Coculture of hUCMSCs and VEGF-induced hUCMSCs (V-hUCMSCs) activated the expression of the HIF-1 signaling pathway in V-hUCMSCs. The differentially expressed genes of V-hUCMSCs (V) and cocultured V-hUCMSCs (VC) from the RNA-seq results are shown using a heatmap (A). A volcano plot summarizing the RNA-seq data indicating the differentially regulated transcripts between V and VC (B) and a gene set enrichment analysis (GSEA) plot of the Hif-1 signaling pathway (C). qRT-PCR analysis showed that coculture of hUCMSCs and V-hUCMSCs increased the mRNA (VEGFA, TIMP1, EDN1) expression in V-hUCMSCs. The relative gene expression was normalized to the expression of β-actin, and the control was set to 1.0. Values are expressed as the mean ± SD (***P < 0.001) (D).

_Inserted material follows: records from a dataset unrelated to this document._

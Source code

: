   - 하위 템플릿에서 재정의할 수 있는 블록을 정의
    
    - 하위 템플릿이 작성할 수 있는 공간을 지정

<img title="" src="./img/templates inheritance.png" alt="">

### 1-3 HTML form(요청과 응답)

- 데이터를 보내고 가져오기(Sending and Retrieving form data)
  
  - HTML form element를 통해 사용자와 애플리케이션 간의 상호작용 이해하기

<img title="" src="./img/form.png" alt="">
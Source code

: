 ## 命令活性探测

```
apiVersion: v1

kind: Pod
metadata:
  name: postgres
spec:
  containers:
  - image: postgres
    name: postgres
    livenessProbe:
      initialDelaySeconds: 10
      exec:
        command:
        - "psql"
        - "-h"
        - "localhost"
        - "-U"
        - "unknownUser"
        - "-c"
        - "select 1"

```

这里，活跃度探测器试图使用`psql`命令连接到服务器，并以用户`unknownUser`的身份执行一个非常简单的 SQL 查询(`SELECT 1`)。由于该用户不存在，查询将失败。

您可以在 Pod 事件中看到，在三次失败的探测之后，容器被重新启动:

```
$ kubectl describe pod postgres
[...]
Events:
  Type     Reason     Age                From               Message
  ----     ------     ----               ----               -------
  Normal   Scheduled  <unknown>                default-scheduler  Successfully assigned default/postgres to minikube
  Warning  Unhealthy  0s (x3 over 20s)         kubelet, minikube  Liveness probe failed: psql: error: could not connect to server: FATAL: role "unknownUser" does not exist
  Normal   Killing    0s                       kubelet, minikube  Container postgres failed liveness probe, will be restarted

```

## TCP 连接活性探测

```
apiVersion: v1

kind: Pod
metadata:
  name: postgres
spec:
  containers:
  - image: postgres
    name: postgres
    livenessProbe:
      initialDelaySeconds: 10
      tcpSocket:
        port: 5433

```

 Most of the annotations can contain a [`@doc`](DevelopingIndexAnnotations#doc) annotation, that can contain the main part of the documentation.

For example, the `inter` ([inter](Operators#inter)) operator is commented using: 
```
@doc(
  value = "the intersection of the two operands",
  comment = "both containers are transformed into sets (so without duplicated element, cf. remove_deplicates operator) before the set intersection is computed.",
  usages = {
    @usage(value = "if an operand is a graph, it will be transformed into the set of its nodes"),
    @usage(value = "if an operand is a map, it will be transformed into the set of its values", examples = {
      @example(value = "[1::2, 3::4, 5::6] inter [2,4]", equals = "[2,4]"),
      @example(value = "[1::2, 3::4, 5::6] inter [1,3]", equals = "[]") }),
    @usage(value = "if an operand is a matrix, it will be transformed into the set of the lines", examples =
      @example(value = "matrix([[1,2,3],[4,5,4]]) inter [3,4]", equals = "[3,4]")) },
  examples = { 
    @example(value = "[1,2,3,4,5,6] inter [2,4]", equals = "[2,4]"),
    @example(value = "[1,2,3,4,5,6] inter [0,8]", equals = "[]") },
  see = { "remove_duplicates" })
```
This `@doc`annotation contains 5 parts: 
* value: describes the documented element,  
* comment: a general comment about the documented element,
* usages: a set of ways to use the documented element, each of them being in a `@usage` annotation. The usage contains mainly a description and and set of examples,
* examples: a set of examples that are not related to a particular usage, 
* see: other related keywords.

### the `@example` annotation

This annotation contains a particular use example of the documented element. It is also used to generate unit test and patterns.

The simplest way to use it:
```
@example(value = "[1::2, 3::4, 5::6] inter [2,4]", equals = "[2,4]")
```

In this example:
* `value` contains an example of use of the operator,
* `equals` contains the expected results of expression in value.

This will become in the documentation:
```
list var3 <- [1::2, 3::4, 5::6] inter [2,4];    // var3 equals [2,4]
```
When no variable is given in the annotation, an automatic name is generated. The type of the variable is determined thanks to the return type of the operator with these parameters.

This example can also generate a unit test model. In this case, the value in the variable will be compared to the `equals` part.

Western blot was used to detect the expression of VEGFA and Hif-1α in all V and VC cells. β-actin was used as an internal control (E). Western blot demonstrated that coculture significantly upregulated Hif-1α expression in the nucleus. Histone3 and β-actin were used as internal controls (F). Immunofluorescence staining revealed that the expression of Hif-1α was increased in the nucleus in VC (G).